Pouco estudado pela historiografia nacional, o Código Criminal de 1830 por muitas vezes é resumido a um documento restrito à sua época e feito às pressas. A pesquisa de Vivian Chieregati, sob orientação da professora do Instituto de Estudos Brasileiros (IEB) da USP, Monica Duarte Dantas, procura desvendar os processos que culminaram na publicação do documento aprovado em 16 de dezembro de 1830.
Com a análise de dez outros códigos, além de projetos de codificação penal, vigentes no ocidente, a mestranda pôde estabelecer que o Código de 1830 acabou por ser elaborado em um momento específico da política nacional. “Podemos resumir como o de um descontentamento crescente com a atuação do imperador D. Pedro I”, explica Vivian, ao apresentar de que formas crimes e penas foram determinados em concordância com esta situação.
A partir da comparação do código brasileiro com outros de países europeus e da América do Norte, a pesquisadora encontrou as matrizes que constituíram o Código de 1830. Vivian conta que, diferentemente do que se supôs por muito tempo, ele distanciava-se do modelo jurídico do código francês de 1810. “Ao longo da elaboração do código brasileiro, foi eliminada por completo a prescrição de pena de morte aos crimes políticos”, ressalta a pesquisadora. “Crimes de que, num futuro próximo, os parlamentares se viam como possíveis autores”. Esta é uma evidência que sustenta a posição tomada pelos parlamentares que participaram do processo de criação do código, que enxergavam a utilização do documento como arma política.
Arquivos perdidos
Apontado como inovador pela banca de defesa, o método de Vivian se destaca em relação a outros estudos recentes. A pesquisadora se debruçou em arquivos jurídicos e buscou estabelecer as relações sugeridas pelo trabalho a partir de leituras extras além do material encontrado – um levantamento de documentação inédito acerca do Código Criminal do Império do Brasil.
Monica Dantas, orientadora de Vivian, já havia pesquisado e feito descobertas acerca da elaboração deste código. “Daí o interesse em buscar novos documentos”, diz Vivian. “Pois já sabíamos de antemão que o processo de elaboração deste diploma havia sido mais complexo e interessante do que normalmente se afirmava”.
O processo de pesquisa nos arquivos se iniciou em Brasília. A mestranda passou dez dias pesquisando diretamente nos arquivos públicos da Câmara dos Deputados e do Senado brasileiro. Foi um trabalho que contribuiu para a realização de uma compilação de documentos, além de trazer maior nitidez à pesquisadora sobre o processo de elaboração do código.“Passado algum tempo fiz uma segunda viagem de pesquisa, desta vez ao Rio de Janeiro, onde pesquisei em diversos arquivos”, lembra Vivian.
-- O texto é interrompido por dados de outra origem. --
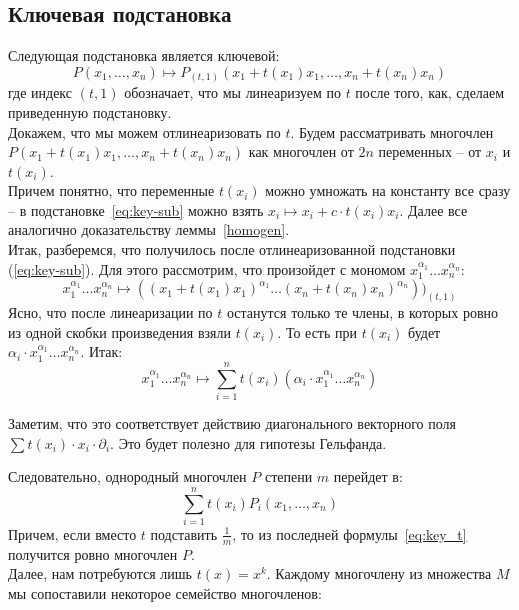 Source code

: \subsection{Ключевая подстановка}\label{subsec:key-substitution}
Следующая подстановка является ключевой:
\begin{equation}
    \label{eq:key-sub}
    P(x_1,\ldots,x_n)\mapsto P_{(t, 1)}\left(x_1+t(x_1)x_1,\ldots,x_n+t(x_n)x_n\right)
\end{equation}
где индекс $(t,1)$ обозначает, что мы линеаризуем по $t$ после того, как, сделаем приведенную подстановку.\\
Докажем, что мы можем отлинеаризовать по $t$.
Будем рассматривать многочлен $P(x_1+t(x_1)x_1,\ldots,x_n+t(x_n)x_n)$ как многочлен от $2n$ переменных -- от $x_i$ и $t(x_i)$.\\
Причем понятно, что переменные $t(x_i)$ можно умножать на константу все сразу -- в подстановке~\ref{eq:key-sub} можно взять $x_i\mapsto x_i+c\cdot t(x_i)x_i$.
Далее все аналогично доказательству леммы~\ref{homogen}.\\
Итак, разберемся, что получилось после отлинеаризованной подстановки (\ref{eq:key-sub}). Для этого рассмотрим, что произойдет с мономом $x_1^{\alpha_1}\ldots x_n^{\alpha_n}$:
\[x_1^{\alpha_1}\ldots x_n^{\alpha_n}\mapsto ((x_1+t(x_1)x_1)^{\alpha_1}\ldots (x_n+t(x_n)x_n)^{\alpha_n}))_{(t,1)}\]
Ясно, что после линеаризации по $t$ останутся только те члены, в которых ровно из одной скобки произведения взяли $t(x_i)$.
То есть при $t(x_i)$ будет $\alpha_i\cdot x_1^{\alpha_1}\ldots x_n^{\alpha_n}$.
Итак:
\begin{equation}
    \label{eq:key_monom}
    x_1^{\alpha_1}\ldots x_n^{\alpha_n}\mapsto\sum\limits_{i=1}^n t(x_i)(\alpha_i\cdot x_1^{\alpha_1}\ldots x_n^{\alpha_n})
\end{equation}
\begin{remark}
    Заметим, что это соответствует действию диагонального векторного поля $\sum t(x_i) \cdot x_i \cdot \partial_i$.
    Это будет полезно для гипотезы Гельфанда.
\end{remark}
Следовательно, однородный многочлен $P$ степени $m$ перейдет в:
\begin{equation}
    \label{eq:key_t}
    \sum\limits_{i=1}^n t(x_i)P_i(x_1,\ldots,x_n)
\end{equation}
Причем, если вместо $t$ подставить $\frac{1}{m}$, то из последней формулы~\eqref{eq:key_t} получится ровно многочлен $P$.\\
Далее, нам потребуются лишь $t(x)=x^k$.
Каждому многочлену из множества $M$ мы сопоставили некоторое семейство многочленов:
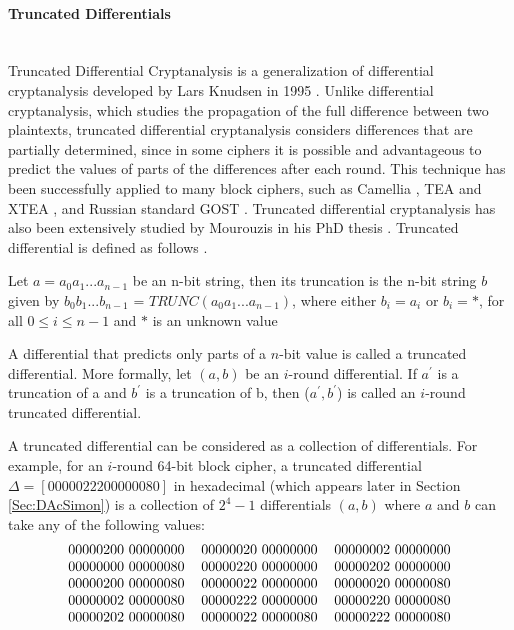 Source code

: \paragraph{Truncated Differentials} \mbox{ } \\
Truncated Differential Cryptanalysis is a generalization of differential cryptanalysis developed by Lars Knudsen in 1995 \cite{Knudsen95}. Unlike differential cryptanalysis, which studies the propagation of the full difference between two plaintexts, truncated differential cryptanalysis considers differences that are partially determined, since in some ciphers it is possible and advantageous to predict the values of parts of the differences after each round. This technique has been successfully applied to many block ciphers, such as Camellia \cite{sugita2001security}, TEA and XTEA \cite{hong2003differential}, and Russian standard GOST \cite{gostdc2,TheoPhD,courtois2015can}. Truncated differential cryptanalysis has also been extensively studied by Mourouzis in his PhD thesis \cite{TheoPhD}. Truncated differential is defined as follows \cite{Knudsen95}.
\begin{mydef}
	Let $a = a_{0}a_{1}...a_{n-1}$ be an n-bit string, then its truncation is the n-bit string $b$ given by $b_{0}b_{1}...b_{n-1}$ = $TRUNC(a_{0}a_{1}...a_{n-1})$, where either $b_{i} = a_{i}$ or $b_{i} = *$, for all $0 \leq i \leq n-1 $ and $*$ is an unknown value
\end{mydef}

\begin{mydef}
	A differential that predicts only parts of a $n$-bit value is called a truncated differential. More formally, let $(a,b)$ be an $i$-round differential. If $a^{'}$ is a truncation of a and $b^{'}$ is a truncation of b, then ($a^{'},b^{'}$) is called an $i$-round truncated differential.
\end{mydef}

A truncated differential can be considered as a collection of differentials. For example, for an $i$-round 64-bit block cipher, a truncated differential $\Delta=[00000222 00000080]$ in hexadecimal (which appears later in Section \ref{Sec:DAcSimon})  is a collection of $2^{4}-1$ differentials $(a,b)$ where $a$ and $b$ can take any of the following values:
\[
\begin{tabular}{ccc}
00000200 00000000 &  00000020 00000000 & 00000002 00000000 \\ 
00000000 00000080 &  00000220 00000000 & 00000202 00000000 \\
00000200 00000080 &  00000022 00000000 & 00000020 00000080 \\ 
00000002 00000080 &  00000222 00000000 & 00000220 00000080 \\ 
00000202 00000080 &  00000022 00000080 & 00000222 00000080 
\end{tabular}
\]

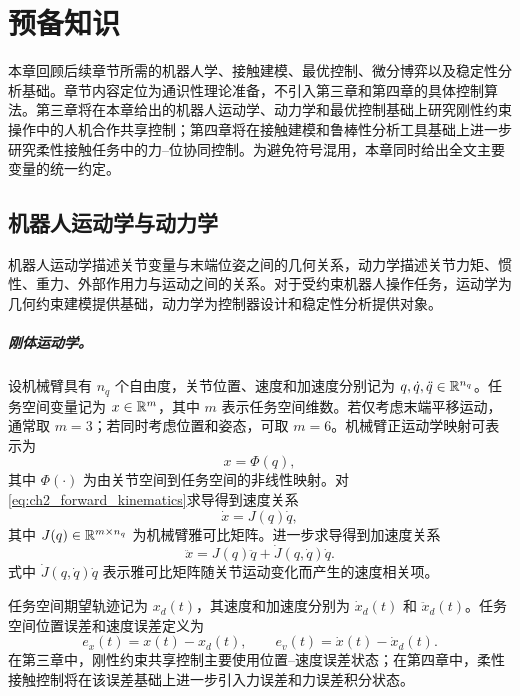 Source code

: \chapter{预备知识}
\label{chap:preliminaries}

本章回顾后续章节所需的机器人学、接触建模、最优控制、微分博弈以及稳定性分析基础。章节内容定位为通识性理论准备，不引入第三章和第四章的具体控制算法。第三章将在本章给出的机器人运动学、动力学和最优控制基础上研究刚性约束操作中的人机合作共享控制；第四章将在接触建模和鲁棒性分析工具基础上进一步研究柔性接触任务中的力--位协同控制。为避免符号混用，本章同时给出全文主要变量的统一约定。

\section{机器人运动学与动力学}
\label{sec:ch2_robotics}

机器人运动学描述关节变量与末端位姿之间的几何关系，动力学描述关节力矩、惯性、重力、外部作用力与运动之间的关系。对于受约束机器人操作任务，运动学为几何约束建模提供基础，动力学为控制器设计和稳定性分析提供对象。

\paragraph{刚体运动学。}
\label{subsec:ch2_kinematics}

设机械臂具有 $n_q$ 个自由度，关节位置、速度和加速度分别记为 $q,\dot q,\ddot q\in\R^{n_q}$。任务空间变量记为 $x\in\R^m$，其中 $m$ 表示任务空间维数。若仅考虑末端平移运动，通常取 $m=3$；若同时考虑位置和姿态，可取 $m=6$。机械臂正运动学映射可表示为
\begin{equation}
  x=\Phi(q),
  \label{eq:ch2_forward_kinematics}
\end{equation}
其中 $\Phi(\cdot)$ 为由关节空间到任务空间的非线性映射。对\eqref{eq:ch2_forward_kinematics}求导得到速度关系
\begin{equation}
  \dot x=J(q)\dot q,
  \label{eq:ch2_jacobian_velocity}
\end{equation}
其中 $J(q)\in\R^{m\times n_q}$ 为机械臂雅可比矩阵。进一步求导得到加速度关系
\begin{equation}
  \ddot x=J(q)\ddot q+\dot J(q,\dot q)\dot q .
  \label{eq:ch2_jacobian_acceleration}
\end{equation}
式中 $\dot J(q,\dot q)\dot q$ 表示雅可比矩阵随关节运动变化而产生的速度相关项。

\begin{definition}[任务空间与误差变量]
\label{def:ch2_task_error}
任务空间期望轨迹记为 $x_d(t)$，其速度和加速度分别为 $\dot x_d(t)$ 和 $\ddot x_d(t)$。任务空间位置误差和速度误差定义为
\begin{equation}
  e_x(t)=x(t)-x_d(t),\qquad e_v(t)=\dot x(t)-\dot x_d(t).
  \label{eq:ch2_basic_errors}
\end{equation}
在第三章中，刚性约束共享控制主要使用位置--速度误差状态；在第四章中，柔性接触控制将在该误差基础上进一步引入力误差和力误差积分状态。
\end{definition}

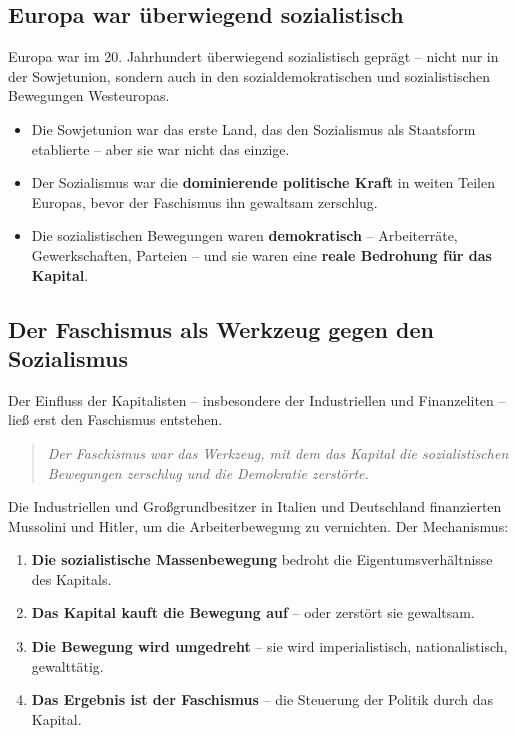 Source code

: \subsection{Europa war überwiegend sozialistisch}

Europa war im 20. Jahrhundert überwiegend sozialistisch geprägt – nicht nur in der Sowjetunion, sondern auch in den sozialdemokratischen und sozialistischen Bewegungen Westeuropas.

\begin{itemize}
    \item Die Sowjetunion war das erste Land, das den Sozialismus als Staatsform etablierte – aber sie war nicht das einzige.
    \item Der Sozialismus war die \textbf{dominierende politische Kraft} in weiten Teilen Europas, bevor der Faschismus ihn gewaltsam zerschlug.
    \item Die sozialistischen Bewegungen waren \textbf{demokratisch} – Arbeiterräte, Gewerkschaften, Parteien – und sie waren eine \textbf{reale Bedrohung für das Kapital}.
\end{itemize}

\subsection{Der Faschismus als Werkzeug gegen den Sozialismus}

Der Einfluss der Kapitalisten – insbesondere der Industriellen und Finanzeliten – ließ erst den Faschismus entstehen.

\begin{quote}
\emph{Der Faschismus war das Werkzeug, mit dem das Kapital die sozialistischen Bewegungen zerschlug und die Demokratie zerstörte.}
\end{quote}

Die Industriellen und Großgrundbesitzer in Italien und Deutschland finanzierten Mussolini und Hitler, um die Arbeiterbewegung zu vernichten. Der Mechanismus:

\begin{enumerate}
    \item \textbf{Die sozialistische Massenbewegung} bedroht die Eigentumsverhältnisse des Kapitals.
    \item \textbf{Das Kapital kauft die Bewegung auf} – oder zerstört sie gewaltsam.
    \item \textbf{Die Bewegung wird umgedreht} – sie wird imperialistisch, nationalistisch, gewalttätig.
    \item \textbf{Das Ergebnis ist der Faschismus} – die Steuerung der Politik durch das Kapital.
\end{enumerate}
Foi na Biblioteca Nacional que a pesquisadora conta ter descoberto, depois de muito garimpo, documentos inéditos acerca do código criminal, fundamentais à sua pesquisa: os trabalhos de uma das principais comissões responsáveis pela reelaboração do futuro Código de 1830 e um projeto de código criminal entregue à Câmara dos deputados, em 1827. “Minha orientadora tem uma tese acerca da documentação do Império brasileiro que se comprovou verdadeira: é a de que os documentos existem, basta que nós os procuremos”.
Vivian conta que há documentos descritos nos Anais do Parlamento e que, ainda desconhecidos, precisam ser procurados em arquivos públicos ou particulares. “O trabalho insistente nos arquivos, enfim, provou-se extremamente frutífero e valioso, contribuindo em muito aos resultados que pude alcançar”.